┌──
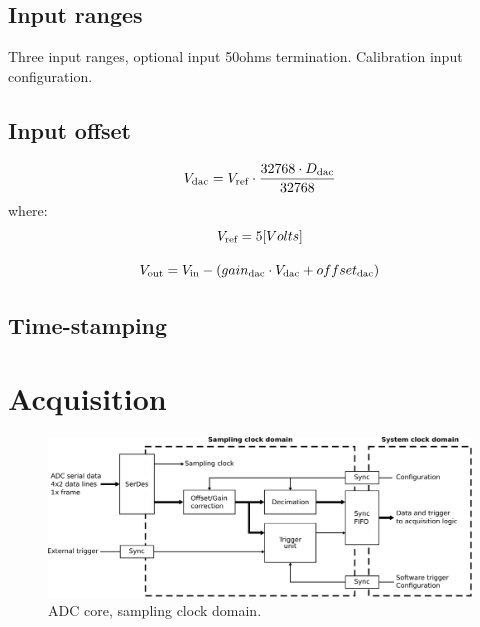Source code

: \documentclass[11pt,a4paper]{article}
\newcommand{\subscript}[1]{\ensuremath{_{\textnormal{\scriptsize{#1}}}}}
\begin{document}
\subsection{Input ranges}
Three input ranges, optional input 50ohms termination.
Calibration input configuration.


\subsection{Input offset}

\begin{equation}\label{dac_digital2volts}
V\subscript{dac} = V\subscript{ref} \cdot \frac{32768 \cdot D\subscript{dac}}{32768} \\
\end{equation}
where:
\begin{equation}
V\subscript{ref} = 5 [Volts]
\end{equation}


\begin{equation}\label{in_dac_offset}
V\subscript{out} = V\subscript{in} - (gain\subscript{dac} \cdot V\subscript{dac} + offset\subscript{dac})
\end{equation}


\subsection{Time-stamping}



\section{Acquisition}

\begin{figure}[h!]
  \includegraphics[width=\textwidth]{figures/adc_core_fs_clk.pdf}
  \caption{ADC core, sampling clock domain.}
  \label{fig:adc_core_fs_clk}
\end{figure}
\end{document}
└──
REQUIREMENT: Copy all entries exactly; skip pictures.

RESULT FOR THIS EXERCISE:
Source code

: \documentclass[11pt,a4paper]{article}
\newcommand{\subscript}[1]{\ensuremath{_{\textnormal{\scriptsize{#1}}}}}
\begin{document}
\subsection{Input ranges}
Three input ranges, optional input 50ohms termination.
Calibration input configuration.


\subsection{Input offset}

\begin{equation}\label{dac_digital2volts}
V\subscript{dac} = V\subscript{ref} \cdot \frac{32768 \cdot D\subscript{dac}}{32768} \\
\end{equation}
where:
\begin{equation}
V\subscript{ref} = 5 [Volts]
\end{equation}


\begin{equation}\label{in_dac_offset}
V\subscript{out} = V\subscript{in} - (gain\subscript{dac} \cdot V\subscript{dac} + offset\subscript{dac})
\end{equation}


\subsection{Time-stamping}



\section{Acquisition}

\begin{figure}[h!]
  \includegraphics[width=\textwidth]{figures/adc_core_fs_clk.pdf}
  \caption{ADC core, sampling clock domain.}
  \label{fig:adc_core_fs_clk}
\end{figure}
\end{document}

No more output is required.